* **EXERCISE DATA**:
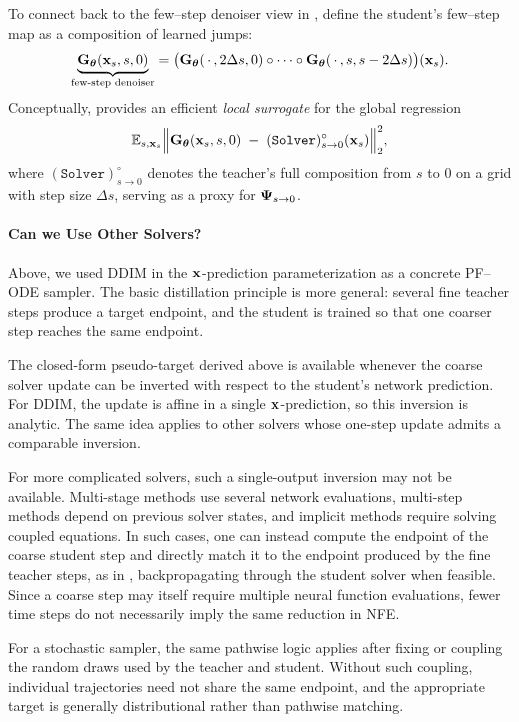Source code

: To connect back to the few–step denoiser view in , define
the student’s few–step map as a composition of learned jumps:
\[
\underbrace{\rmG_{\btheta}(\rvx_s, s, 0)}_{\text{few-step denoiser}}
=
\big(\rmG_{\btheta}(\,\cdot\,, 2\Delta s, 0)\circ\cdots\circ \rmG_{\btheta}(\,\cdot\,, s, s-2\Delta s)\big)(\rvx_s).
\]
Conceptually,  provides an efficient \emph{local surrogate} for the
global regression
\[
\E_{s,\rvx_s}\Big\|\rmG_{\btheta}(\rvx_s,s,0)\;-\;(\mathtt{Solver})^{\circ}_{s\to 0}(\rvx_s)\Big\|_2^2,
\]
where $(\mathtt{Solver})^{\circ}_{s\to 0}$ denotes the teacher’s full
composition from $s$ to $0$ on a grid with step size $\Delta s$, serving as a
proxy for $\bPsi_{s\to 0}$.

\paragraph{Can we Use Other Solvers?}
Above, we used DDIM in the $\rvx$-prediction parameterization as a concrete
PF--ODE sampler. The basic distillation principle is more general: several
fine teacher steps produce a target endpoint, and the student is trained so
that one coarser step reaches the same endpoint.

The closed-form pseudo-target derived above is available whenever the coarse
solver update can be inverted with respect to the student's network prediction.
For DDIM, the update is affine in a single $\rvx$-prediction, so this inversion
is analytic. The same idea applies to other solvers whose one-step update admits
a comparable inversion.

For more complicated solvers, such a single-output inversion may not be
available. Multi-stage methods use several network evaluations, multi-step
methods depend on previous solver states, and implicit methods require solving
coupled equations. In such cases, one can instead compute the endpoint of the
coarse student step and directly match it to the endpoint produced by the fine
teacher steps, as in , backpropagating through the student
solver when feasible. Since a coarse step may itself require multiple neural
function evaluations, fewer time steps do not necessarily imply the same
reduction in NFE.

For a stochastic sampler, the same pathwise logic applies after fixing or
coupling the random draws used by the teacher and student. Without such
coupling, individual trajectories need not share the same endpoint, and the
appropriate target is generally distributional rather than pathwise matching.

* **WORK INSTRUCTION**:
Considering only the data above, return the lines in which "composition" occurs.

* **RESPONSE TO THIS EXERCISE**:
the student’s few–step map as a composition of learned jumps:
composition from $s$ to $0$ on a grid with step size $\Delta s$, serving as a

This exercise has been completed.